OpenAI is launching a new flagship generative AI model called GPT-4o, which will be introduced “iteratively” in the company's developer and consumer products over the coming weeks. There had been speculation that a search engine would be deployed, but CEO Sam Altman denied the rumors.
OpenAI CTO Muri Murati said GPT-4o delivers “GPT-4 level” intelligence while enhancing GPT-4’s capabilities in text, vision, and now audio.
Murati highlighted the increasing complexity of these models and the goal of making interactions more natural and effortless, saying: “We want the interaction experience to actually become more natural, easier, and not have you concentrate not at all about the UI, but simply about the UI. focus on collaboration with (GPT).
Say hello to GPT-4o, our new flagship model that can reason in real-time about audio, vision and text: https://t.co/MYHZB79UqN
Text and image input will roll out to the API today and ChatGPT with voice and video in the coming weeks. pic.twitter.com/uuthKZyzYx
-OpenAI (@OpenAI) May 13, 2024
What are the features of GPT-4o?
During a speech at the OpenAI offices, Murati explained: “GPT-4o reasons through voice, text and vision. This is extremely important as we envision the future of interaction between us and machines.
@openai GPT-4o reasons through text vision and speech.

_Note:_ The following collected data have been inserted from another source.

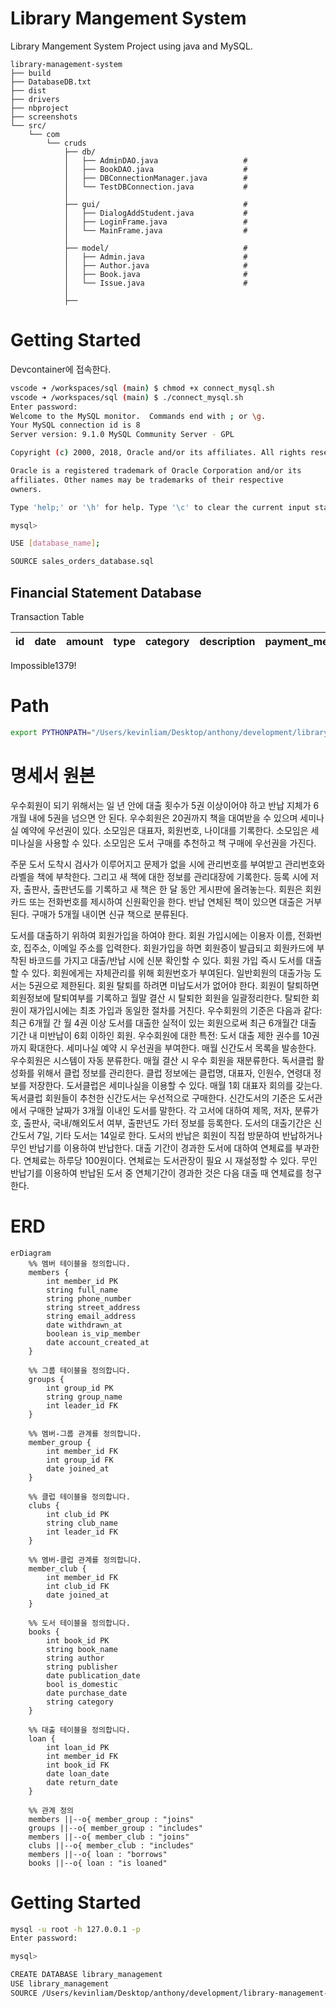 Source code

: # Library Mangement System

Library Mangement System Project using java and MySQL.

    library-management-system
    ├── build
    ├── DatabaseDB.txt
    ├── dist
    ├── drivers
    ├── nbproject
    ├── screenshots
    └── src/
        └── com
            └── cruds
                ├── db/                    
                │   ├── AdminDAO.java                   # 
                │   ├── BookDAO.java                    # 
                │   ├── DBConnectionManager.java        # 
                │   └── TestDBConnection.java           # 
                │
                ├── gui/                                # 
                │   ├── DialogAddStudent.java           # 
                │   ├── LoginFrame.java                 # 
                │   └── MainFrame.java                  # 
                │
                ├── model/                              # 
                │   ├── Admin.java                      #
                │   ├── Author.java                     #
                │   ├── Book.java                       #
                │   └── Issue.java                      #
                │
                ├── 

# Getting Started

Devcontainer에 접속한다.

```bash
vscode ➜ /workspaces/sql (main) $ chmod +x connect_mysql.sh
vscode ➜ /workspaces/sql (main) $ ./connect_mysql.sh
Enter password: 
Welcome to the MySQL monitor.  Commands end with ; or \g.
Your MySQL connection id is 8
Server version: 9.1.0 MySQL Community Server - GPL

Copyright (c) 2000, 2018, Oracle and/or its affiliates. All rights reserved.

Oracle is a registered trademark of Oracle Corporation and/or its
affiliates. Other names may be trademarks of their respective
owners.

Type 'help;' or '\h' for help. Type '\c' to clear the current input statement.

mysql> 
```

```bash
USE [database_name];

SOURCE sales_orders_database.sql
```

## Financial Statement Database

Transaction Table

|id|date|amount|type|category|description|payment_method|created_at|update_at|
|---|---|---|---|---|---|---|---|---|

Impossible1379!

# Path

```bash
export PYTHONPATH="/Users/kevinliam/Desktop/anthony/development/library-management-system"
```

# 명세서 원본

우수회원이 되기 위해서는 일 년 안에 대출 횟수가 5권 이상이어야 하고 반납 지체가 6개월 내에 5권을 넘으면 안 된다. 우수회원은 20권까지 책을 대여받을 수 있으며 세미나실 예약에 우선권이 있다. 소모임은 대표자, 회원번호, 나이대를 기록한다. 소모임은 세미나실을 사용할 수 있다. 소모임은 도서 구매를 추천하고 책 구매에 우선권을 가진다. 

주문 도서 도착시 검사가 이루어지고 문제가 없을 시에 관리번호를 부여받고 관리번호와 라벨을 책에 부착한다. 그리고 새 책에 대한 정보를 관리대장에 기록한다. 등록 시에 저자, 출판사, 출판년도를 기록하고 새 책은 한 달 동안 게시판에 올려놓는다. 회원은 회원카드 또는 전화번호를 제시하여 신원확인을 한다. 반납 연체된 책이 있으면 대출은 거부된다. 구매가 5개월 내이면 신규 책으로 분류된다.

도서를 대출하기 위하여 회원가입을 하여야 한다. 회원 가입시에는 이용자 이름, 전화번호, 집주소, 이메일 주소를 입력한다. 회원가입을 하면 회원증이 발급되고 회원카드에 부착된 바코드를 가지고 대출/반납 시에 신분 확인할 수 있다. 회원 가입 즉시 도서를 대출할 수 있다. 회원에게는 자체관리를 위해 회원번호가 부여된다. 일반회원의 대출가능 도서는 5권으로 제한된다. 회원 탈퇴를 하려면 미납도서가 없어야 한다. 회원이 탈퇴하면 회원정보에 탈퇴여부를 기록하고 월말 결산 시 탈퇴한 회원을 일괄정리한다. 탈퇴한 회원이 재가입시에는 최초 가입과 동일한 절차를 거친다. 우수회원의 기준은 다음과 같다: 최근 6개월 간 월 4권 이상 도서를 대출한 실적이 있는 회원으로써 최근 6개월간 대출 기간 내 미반납이 6회 이하인 회원. 우수회원에 대한 특전: 도서 대출 제한 권수를 10권까지 확대한다. 세미나실 예약 시 우선권을 부여한다. 매월 신간도서 목록을 발송한다. 우수회원은 시스템이 자동 분류한다. 매월 결산 시 우수 회원을 재분류한다. 독서클럽 활성화를 위해서 클럽 정보를 관리한다. 클럽 정보에는 클럽명, 대표자, 인원수, 연령대 정보를 저장한다. 도서클럽은 세미나실을 이용할 수 있다. 매월 1회 대표자 회의를 갖는다. 독서클럽 회원들이 추천한 신간도서는 우선적으로 구매한다. 신간도서의 기준은 도서관에서 구매한 날짜가 3개월 이내인 도서를 말한다. 각 고서에 대하여 제목, 저자, 분류가호, 출판사, 국내/해외도서 여부, 출판년도 가터 정보를 등록한다. 도서의 대출기간은 신간도서 7일, 기타 도서는 14일로 한다. 도서의 반납은 회원이 직접 방문하여 반납하거나 무인 반납기를 이용하여 반납한다. 대출 기간이 경과한 도서에 대하여 연체료를 부과한다. 연체료는 하루당 100원이다. 연체료는 도서관장이 필요 시 재설정할 수 있다. 무인 반납기를 이용하여 반납된 도서 중 연체기간이 경과한 것은 다음 대출 때 연체료를 청구한다.

# ERD

```mermaid
erDiagram
    %% 멤버 테이블을 정의합니다.
    members {
        int member_id PK
        string full_name
        string phone_number
        string street_address
        string email_address
        date withdrawn_at
        boolean is_vip_member
        date account_created_at
    }

    %% 그룹 테이블을 정의합니다.
    groups {
        int group_id PK
        string group_name
        int leader_id FK
    }

    %% 멤버-그룹 관계를 정의합니다.
    member_group {
        int member_id FK
        int group_id FK
        date joined_at
    }

    %% 클럽 테이블을 정의합니다.
    clubs {
        int club_id PK
        string club_name
        int leader_id FK
    }

    %% 멤버-클럽 관계를 정의합니다.
    member_club {
        int member_id FK
        int club_id FK
        date joined_at
    }

    %% 도서 테이블을 정의합니다.
    books {
        int book_id PK
        string book_name
        string author
        string publisher
        date publication_date
        bool is_domestic
        date purchase_date
        string category
    }

    %% 대출 테이블을 정의합니다.
    loan {
        int loan_id PK
        int member_id FK
        int book_id FK
        date loan_date
        date return_date
    }

    %% 관계 정의
    members ||--o{ member_group : "joins"
    groups ||--o{ member_group : "includes"
    members ||--o{ member_club : "joins"
    clubs ||--o{ member_club : "includes"
    members ||--o{ loan : "borrows"
    books ||--o{ loan : "is loaned"
```

# Getting Started

```bash
mysql -u root -h 127.0.0.1 -p 
Enter password: 

mysql> 

CREATE DATABASE library_management
USE library_management
SOURCE /Users/kevinliam/Desktop/anthony/development/library-management-system/src/database/schema.sql;
```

From today everyone can use
-GPT and ChatGPT-4o
-vision
-memory
-browse (search your discussions)
-quality and speed in 50 different languages
free.Paid users will have 5x more capacity
ChatGPT-4o is:
2x faster… pic.twitter.com/7E5UQuV0dB– Erik Machorse (@erikmachorse) May 13, 2024
The predecessor, GPT-4, was capable of processing both images and text, performing tasks such as extracting text from images or describing their content. GPT-4o extends them features to include speech.
Significantly change the ChatGPT experience, GPT-4o enables more interactive and wizard-like interactions. Previously, ChatGPT included a voice mode that converted text to speech. Now, GPT-4o improves this functionality, allowing users to interrupt ChatGPT during replies, with the model providing “real-time” responsiveness. It can also detect emotional signals in the user's voice and respond in different emotional tones.
GPT-4o also improves the visual capabilities of ChatGPT. Whether analyzing a photograph or a computer screen, ChatGPT can now quickly answer queries ranging from analyzing software code to identifying clothing brands. The company is also releasing a desktop version of ChatGPT and introducing a revamped user interface.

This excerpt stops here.